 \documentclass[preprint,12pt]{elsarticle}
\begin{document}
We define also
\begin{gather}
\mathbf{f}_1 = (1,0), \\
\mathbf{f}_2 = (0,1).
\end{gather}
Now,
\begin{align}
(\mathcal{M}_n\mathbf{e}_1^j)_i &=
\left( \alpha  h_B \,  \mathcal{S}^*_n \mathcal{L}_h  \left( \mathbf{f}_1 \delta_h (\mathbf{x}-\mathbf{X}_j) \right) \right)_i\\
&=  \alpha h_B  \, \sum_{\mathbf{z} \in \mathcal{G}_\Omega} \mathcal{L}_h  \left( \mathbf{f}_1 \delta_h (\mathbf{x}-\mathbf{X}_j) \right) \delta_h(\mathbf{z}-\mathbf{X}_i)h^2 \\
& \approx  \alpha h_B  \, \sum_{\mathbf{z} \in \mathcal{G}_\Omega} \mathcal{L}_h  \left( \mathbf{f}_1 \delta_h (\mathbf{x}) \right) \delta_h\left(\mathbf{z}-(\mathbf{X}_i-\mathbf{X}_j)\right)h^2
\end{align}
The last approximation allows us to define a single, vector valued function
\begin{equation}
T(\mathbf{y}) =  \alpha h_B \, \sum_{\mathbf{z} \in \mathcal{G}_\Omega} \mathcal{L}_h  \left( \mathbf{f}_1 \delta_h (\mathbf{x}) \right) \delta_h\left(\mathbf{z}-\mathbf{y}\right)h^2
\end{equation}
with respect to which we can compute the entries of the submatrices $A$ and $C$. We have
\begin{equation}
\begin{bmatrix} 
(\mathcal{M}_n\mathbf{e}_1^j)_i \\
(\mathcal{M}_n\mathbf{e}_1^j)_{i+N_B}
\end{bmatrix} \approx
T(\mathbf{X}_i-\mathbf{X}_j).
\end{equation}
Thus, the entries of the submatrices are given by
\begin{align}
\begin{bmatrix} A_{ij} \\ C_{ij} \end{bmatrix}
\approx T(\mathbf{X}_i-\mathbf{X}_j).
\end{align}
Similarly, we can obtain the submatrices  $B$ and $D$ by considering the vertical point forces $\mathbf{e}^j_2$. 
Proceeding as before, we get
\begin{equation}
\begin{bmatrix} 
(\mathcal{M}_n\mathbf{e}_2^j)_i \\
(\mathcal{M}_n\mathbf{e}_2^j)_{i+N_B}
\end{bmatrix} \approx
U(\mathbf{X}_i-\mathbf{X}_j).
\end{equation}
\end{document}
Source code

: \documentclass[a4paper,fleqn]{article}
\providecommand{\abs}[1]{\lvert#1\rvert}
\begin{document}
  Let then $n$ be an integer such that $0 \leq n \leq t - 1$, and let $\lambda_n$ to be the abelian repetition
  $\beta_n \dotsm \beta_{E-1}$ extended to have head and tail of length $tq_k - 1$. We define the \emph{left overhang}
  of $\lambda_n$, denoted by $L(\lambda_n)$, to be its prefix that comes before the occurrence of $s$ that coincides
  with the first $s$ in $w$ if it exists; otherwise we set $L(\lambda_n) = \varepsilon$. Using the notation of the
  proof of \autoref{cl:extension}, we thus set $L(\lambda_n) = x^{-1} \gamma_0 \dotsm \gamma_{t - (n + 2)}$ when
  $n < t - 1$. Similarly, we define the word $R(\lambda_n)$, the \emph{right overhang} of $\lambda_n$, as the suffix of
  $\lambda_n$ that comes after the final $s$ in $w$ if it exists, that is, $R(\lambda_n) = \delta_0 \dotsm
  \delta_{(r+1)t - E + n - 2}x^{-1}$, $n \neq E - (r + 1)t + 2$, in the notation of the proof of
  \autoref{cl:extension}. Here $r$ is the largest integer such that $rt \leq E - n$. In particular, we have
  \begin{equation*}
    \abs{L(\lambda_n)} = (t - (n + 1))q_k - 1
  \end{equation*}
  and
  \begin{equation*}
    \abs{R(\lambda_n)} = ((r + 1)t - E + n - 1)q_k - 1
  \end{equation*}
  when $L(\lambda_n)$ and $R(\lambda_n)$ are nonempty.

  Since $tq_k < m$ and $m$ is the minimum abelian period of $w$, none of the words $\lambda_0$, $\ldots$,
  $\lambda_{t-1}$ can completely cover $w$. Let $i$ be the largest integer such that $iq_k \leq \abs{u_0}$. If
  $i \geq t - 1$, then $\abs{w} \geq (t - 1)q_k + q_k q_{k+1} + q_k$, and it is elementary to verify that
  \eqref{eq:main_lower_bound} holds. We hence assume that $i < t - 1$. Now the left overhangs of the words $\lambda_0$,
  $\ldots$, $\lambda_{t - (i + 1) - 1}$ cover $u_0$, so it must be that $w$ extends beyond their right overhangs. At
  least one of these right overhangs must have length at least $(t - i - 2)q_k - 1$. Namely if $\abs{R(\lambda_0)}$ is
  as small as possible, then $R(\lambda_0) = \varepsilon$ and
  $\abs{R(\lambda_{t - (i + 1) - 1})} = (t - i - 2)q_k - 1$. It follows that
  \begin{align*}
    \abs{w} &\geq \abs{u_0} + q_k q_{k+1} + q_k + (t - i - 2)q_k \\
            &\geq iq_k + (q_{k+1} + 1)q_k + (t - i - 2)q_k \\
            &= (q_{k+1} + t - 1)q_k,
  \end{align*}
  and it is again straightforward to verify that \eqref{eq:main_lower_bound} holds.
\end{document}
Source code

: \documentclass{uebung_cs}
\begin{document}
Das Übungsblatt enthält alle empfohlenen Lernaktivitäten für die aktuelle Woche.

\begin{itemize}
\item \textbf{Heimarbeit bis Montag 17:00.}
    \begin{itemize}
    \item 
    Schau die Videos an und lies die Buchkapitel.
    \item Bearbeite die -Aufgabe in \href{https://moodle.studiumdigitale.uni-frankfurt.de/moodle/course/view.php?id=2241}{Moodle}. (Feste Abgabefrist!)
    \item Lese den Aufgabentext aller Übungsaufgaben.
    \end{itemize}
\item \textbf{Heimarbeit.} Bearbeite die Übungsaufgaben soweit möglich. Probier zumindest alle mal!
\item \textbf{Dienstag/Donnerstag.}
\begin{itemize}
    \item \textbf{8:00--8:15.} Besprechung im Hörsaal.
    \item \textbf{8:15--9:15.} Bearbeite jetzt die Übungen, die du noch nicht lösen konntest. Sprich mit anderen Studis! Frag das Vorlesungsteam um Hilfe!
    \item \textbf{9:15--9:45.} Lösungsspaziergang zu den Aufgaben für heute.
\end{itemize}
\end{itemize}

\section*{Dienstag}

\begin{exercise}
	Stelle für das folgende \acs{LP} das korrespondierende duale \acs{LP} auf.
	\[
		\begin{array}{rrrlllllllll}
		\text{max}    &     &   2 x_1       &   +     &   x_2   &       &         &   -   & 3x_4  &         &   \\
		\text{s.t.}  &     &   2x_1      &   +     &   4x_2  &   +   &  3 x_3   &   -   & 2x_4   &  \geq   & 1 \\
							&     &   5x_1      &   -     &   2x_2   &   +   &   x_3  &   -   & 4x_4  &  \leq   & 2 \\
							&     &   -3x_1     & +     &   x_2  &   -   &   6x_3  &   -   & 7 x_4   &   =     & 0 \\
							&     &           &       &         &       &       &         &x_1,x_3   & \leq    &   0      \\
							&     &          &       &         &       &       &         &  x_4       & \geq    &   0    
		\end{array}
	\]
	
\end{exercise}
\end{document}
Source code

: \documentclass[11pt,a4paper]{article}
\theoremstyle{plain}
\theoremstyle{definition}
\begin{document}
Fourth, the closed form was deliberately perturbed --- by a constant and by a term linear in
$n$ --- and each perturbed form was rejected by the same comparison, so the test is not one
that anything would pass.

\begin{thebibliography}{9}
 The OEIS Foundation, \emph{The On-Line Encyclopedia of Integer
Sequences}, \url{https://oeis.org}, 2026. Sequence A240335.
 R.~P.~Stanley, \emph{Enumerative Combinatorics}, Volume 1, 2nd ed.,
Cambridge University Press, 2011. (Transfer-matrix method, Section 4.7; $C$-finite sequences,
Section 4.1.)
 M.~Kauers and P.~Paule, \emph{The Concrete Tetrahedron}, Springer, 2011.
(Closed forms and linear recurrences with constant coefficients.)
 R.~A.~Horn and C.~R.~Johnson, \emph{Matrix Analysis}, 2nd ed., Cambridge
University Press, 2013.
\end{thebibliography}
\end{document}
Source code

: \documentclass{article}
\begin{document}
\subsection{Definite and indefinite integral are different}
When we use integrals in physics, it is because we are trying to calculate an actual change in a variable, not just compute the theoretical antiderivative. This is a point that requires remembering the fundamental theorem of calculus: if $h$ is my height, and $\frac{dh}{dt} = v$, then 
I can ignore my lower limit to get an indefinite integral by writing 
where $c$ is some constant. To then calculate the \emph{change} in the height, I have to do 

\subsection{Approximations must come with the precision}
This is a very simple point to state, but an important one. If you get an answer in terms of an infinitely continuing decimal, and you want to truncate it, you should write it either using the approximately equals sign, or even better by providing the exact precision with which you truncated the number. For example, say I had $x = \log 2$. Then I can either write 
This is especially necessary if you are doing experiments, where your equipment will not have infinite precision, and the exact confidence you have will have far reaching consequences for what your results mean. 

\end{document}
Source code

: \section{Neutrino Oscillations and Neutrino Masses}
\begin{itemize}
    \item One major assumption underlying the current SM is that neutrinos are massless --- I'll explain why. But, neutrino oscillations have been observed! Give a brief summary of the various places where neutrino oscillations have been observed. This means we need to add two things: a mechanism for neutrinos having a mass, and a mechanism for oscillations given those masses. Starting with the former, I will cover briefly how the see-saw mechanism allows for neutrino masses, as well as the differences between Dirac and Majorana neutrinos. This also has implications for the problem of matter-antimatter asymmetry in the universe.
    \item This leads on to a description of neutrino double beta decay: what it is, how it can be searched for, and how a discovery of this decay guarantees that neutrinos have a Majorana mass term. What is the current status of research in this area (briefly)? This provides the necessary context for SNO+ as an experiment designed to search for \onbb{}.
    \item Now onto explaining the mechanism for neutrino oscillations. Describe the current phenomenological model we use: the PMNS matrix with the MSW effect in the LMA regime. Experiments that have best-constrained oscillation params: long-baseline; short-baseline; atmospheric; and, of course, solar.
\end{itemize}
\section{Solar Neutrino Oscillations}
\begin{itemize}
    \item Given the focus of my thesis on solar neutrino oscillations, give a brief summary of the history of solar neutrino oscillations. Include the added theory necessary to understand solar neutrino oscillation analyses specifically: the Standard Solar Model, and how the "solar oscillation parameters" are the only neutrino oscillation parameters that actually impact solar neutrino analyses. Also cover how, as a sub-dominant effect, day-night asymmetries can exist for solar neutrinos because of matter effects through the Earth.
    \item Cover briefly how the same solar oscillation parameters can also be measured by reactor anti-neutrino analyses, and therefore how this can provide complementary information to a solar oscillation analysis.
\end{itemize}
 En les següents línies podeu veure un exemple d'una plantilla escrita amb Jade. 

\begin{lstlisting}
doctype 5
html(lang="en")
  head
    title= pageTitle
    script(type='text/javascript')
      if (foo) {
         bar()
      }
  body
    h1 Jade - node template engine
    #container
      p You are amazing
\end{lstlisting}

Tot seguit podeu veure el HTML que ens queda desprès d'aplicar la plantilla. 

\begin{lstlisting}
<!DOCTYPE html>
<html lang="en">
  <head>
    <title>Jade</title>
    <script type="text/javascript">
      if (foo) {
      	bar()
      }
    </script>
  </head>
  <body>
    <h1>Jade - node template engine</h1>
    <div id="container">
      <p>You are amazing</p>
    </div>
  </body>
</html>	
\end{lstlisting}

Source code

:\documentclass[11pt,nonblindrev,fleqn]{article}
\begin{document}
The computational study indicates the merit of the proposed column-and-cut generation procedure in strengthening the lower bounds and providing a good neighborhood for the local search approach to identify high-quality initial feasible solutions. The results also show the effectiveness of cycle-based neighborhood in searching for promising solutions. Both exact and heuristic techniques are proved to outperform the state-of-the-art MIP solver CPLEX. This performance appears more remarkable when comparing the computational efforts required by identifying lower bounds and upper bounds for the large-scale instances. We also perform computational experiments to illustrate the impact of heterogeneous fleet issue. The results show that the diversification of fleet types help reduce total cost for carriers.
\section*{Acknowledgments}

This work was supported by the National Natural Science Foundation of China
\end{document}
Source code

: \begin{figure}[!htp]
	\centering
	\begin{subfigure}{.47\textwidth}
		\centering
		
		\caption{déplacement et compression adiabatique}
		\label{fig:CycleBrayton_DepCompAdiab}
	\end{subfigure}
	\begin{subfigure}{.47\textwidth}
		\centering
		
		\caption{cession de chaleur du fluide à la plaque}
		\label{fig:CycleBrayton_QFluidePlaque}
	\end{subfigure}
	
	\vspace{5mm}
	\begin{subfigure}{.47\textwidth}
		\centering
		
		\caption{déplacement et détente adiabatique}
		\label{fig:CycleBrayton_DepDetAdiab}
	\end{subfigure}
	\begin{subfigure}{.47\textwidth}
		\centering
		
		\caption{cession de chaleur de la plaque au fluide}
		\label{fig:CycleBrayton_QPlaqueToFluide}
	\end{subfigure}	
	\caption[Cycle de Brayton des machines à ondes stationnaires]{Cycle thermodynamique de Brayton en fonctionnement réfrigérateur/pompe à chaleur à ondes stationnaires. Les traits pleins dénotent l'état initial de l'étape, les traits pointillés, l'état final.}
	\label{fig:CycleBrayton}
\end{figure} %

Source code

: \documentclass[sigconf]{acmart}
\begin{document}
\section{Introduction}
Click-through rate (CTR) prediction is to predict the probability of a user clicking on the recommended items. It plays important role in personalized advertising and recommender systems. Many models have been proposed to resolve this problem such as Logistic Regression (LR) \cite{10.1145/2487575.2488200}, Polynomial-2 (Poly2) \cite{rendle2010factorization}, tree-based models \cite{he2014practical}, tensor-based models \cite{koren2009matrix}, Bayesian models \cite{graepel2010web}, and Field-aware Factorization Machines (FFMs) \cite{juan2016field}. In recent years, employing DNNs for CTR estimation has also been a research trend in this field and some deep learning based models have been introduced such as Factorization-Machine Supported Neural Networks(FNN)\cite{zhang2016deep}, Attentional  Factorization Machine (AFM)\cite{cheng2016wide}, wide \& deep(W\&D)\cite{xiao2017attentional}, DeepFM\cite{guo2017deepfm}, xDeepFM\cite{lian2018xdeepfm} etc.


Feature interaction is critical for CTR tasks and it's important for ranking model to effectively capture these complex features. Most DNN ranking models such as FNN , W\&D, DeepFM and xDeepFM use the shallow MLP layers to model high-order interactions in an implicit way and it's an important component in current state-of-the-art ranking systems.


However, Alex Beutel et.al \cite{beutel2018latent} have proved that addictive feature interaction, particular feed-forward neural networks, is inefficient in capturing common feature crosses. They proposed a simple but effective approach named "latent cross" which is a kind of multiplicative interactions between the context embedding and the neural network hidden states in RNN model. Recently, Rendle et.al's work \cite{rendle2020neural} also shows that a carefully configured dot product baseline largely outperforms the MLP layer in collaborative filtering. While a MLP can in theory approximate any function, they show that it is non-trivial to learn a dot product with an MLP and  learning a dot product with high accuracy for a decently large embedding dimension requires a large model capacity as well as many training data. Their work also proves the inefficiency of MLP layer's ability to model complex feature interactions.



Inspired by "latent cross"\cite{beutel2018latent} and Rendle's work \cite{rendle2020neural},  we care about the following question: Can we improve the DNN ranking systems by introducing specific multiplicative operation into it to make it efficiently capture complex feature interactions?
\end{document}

──────

Work request :: Show each line of the records above containing "verify".

Response ::
  $i \geq t - 1$, then $\abs{w} \geq (t - 1)q_k + q_k q_{k+1} + q_k$, and it is elementary to verify that
  and it is again straightforward to verify that \eqref{eq:main_lower_bound} holds.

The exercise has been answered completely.